Creative, site-specific solutions, utilizing objective scientific methods, developed at the state and local levels worked, and air pollution decreased and enabled air quality management to work. Fairbanks homeowners voluntarily switched from coal to diesel because diesel was easier. We monitored our cars for 20 years to assure that each of them produced as little CO as possible. We still violated the CO standards until auto emission technology finally solved the problem. This was in spite of the EPA, who mandated MTBE (which I will discuss while looking at the Clean Water Act).

The EPA speaks flexibility but practices rigidity. The unchecked EPA has become a centralized economic planning agency in pursuit of an energy policy that defies both mathematics and physics. Kansas and Texas are going to have dust. Alaskans need to heat their homes and wood is an affordable, “green” (as in renewable and natural) choice. The EPA’s regulatory agenda would not only “fundamentally change the economy,” (Obama’s campaign promise), but unelected EPA technocrats would undermine this nation’s form of democratic governance. United States’ system requires elected representatives, not federal employees, make major policy decisions that affect the country and its citizens.

The Clean Air Act is now 40 years old and in urgent need of reform. The CAA gave broad discretionary authority to the EPA to make decisions regarding air quality at a time when the country really did need to address air quality. Current decisions are now jeopardizing the health of the entire economy, the livelihoods of real people, and national security. Many states now must devote finite resources to challenging the EPA’s encroachment on fundamental state authority rather than to the hands-on job of protecting air quality. In other words, air quality is suffering at the hands of bureaucracy.

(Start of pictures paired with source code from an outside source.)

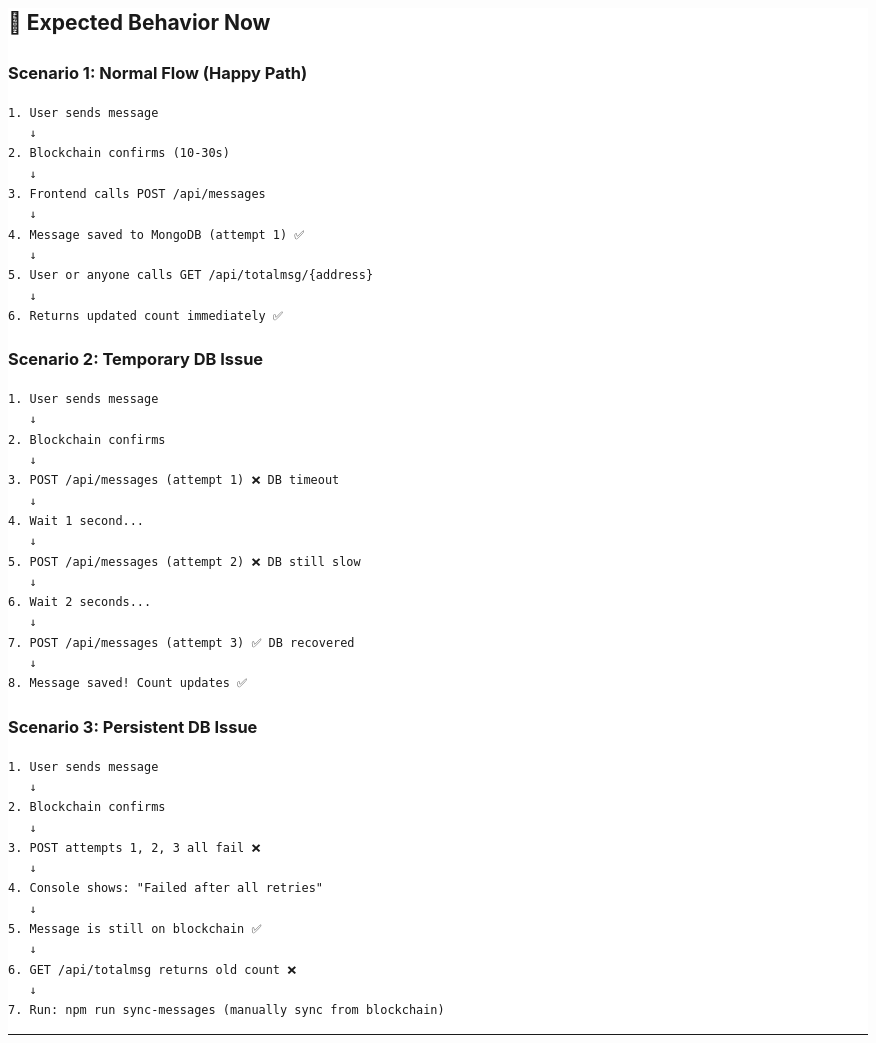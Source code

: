 
## 🎯 Expected Behavior Now

### Scenario 1: Normal Flow (Happy Path)

```
1. User sends message
   ↓
2. Blockchain confirms (10-30s)
   ↓
3. Frontend calls POST /api/messages
   ↓
4. Message saved to MongoDB (attempt 1) ✅
   ↓
5. User or anyone calls GET /api/totalmsg/{address}
   ↓
6. Returns updated count immediately ✅
```

### Scenario 2: Temporary DB Issue

```
1. User sends message
   ↓
2. Blockchain confirms
   ↓
3. POST /api/messages (attempt 1) ❌ DB timeout
   ↓
4. Wait 1 second...
   ↓
5. POST /api/messages (attempt 2) ❌ DB still slow
   ↓
6. Wait 2 seconds...
   ↓
7. POST /api/messages (attempt 3) ✅ DB recovered
   ↓
8. Message saved! Count updates ✅
```

### Scenario 3: Persistent DB Issue

```
1. User sends message
   ↓
2. Blockchain confirms
   ↓
3. POST attempts 1, 2, 3 all fail ❌
   ↓
4. Console shows: "Failed after all retries"
   ↓
5. Message is still on blockchain ✅
   ↓
6. GET /api/totalmsg returns old count ❌
   ↓
7. Run: npm run sync-messages (manually sync from blockchain)
```

---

Meaningful reform is essential if the CAA is to guide a broadly supported and effective response to the air quality challenges of the future. There are currently more than 500 lawsuits against the EPA’s actions under the CAA, but courts presently have sparse legal ground with which to restrain the agency. The National Academy of Sciences’ recent conclusion that the EPA’s science, supposedly the foundation of the agency’s regulatory decisions having to do with CO2 and PM 2.5, “is on the rocks” should be a clarion call for reform of the CAA.

Constitutionally, the elected branches of government are responsible for defining “healthy air”. Science should inform government decisions about air quality, but it is inherently incapable of dictating policy decisions involving a complex balance of interests, risks, costs, benefits, relative effectiveness, and scientific uncertainties. Congress actually stipulated some of the most effective federal air quality programs when it wrote the Clean Air Act, specifying the extent of emissions reduction, the timetable for compliance and the distribution of the burdens imposed by regulations. It didn’t leave these to the EPA’s discretion. These programs include the Acid Rain program (which cut relevant emissions by 50%), elimination of lead in gasoline, new engine standards (which cut 99% of the three criteria pollutants from tailpipe emissions), and the stratospheric ozone program.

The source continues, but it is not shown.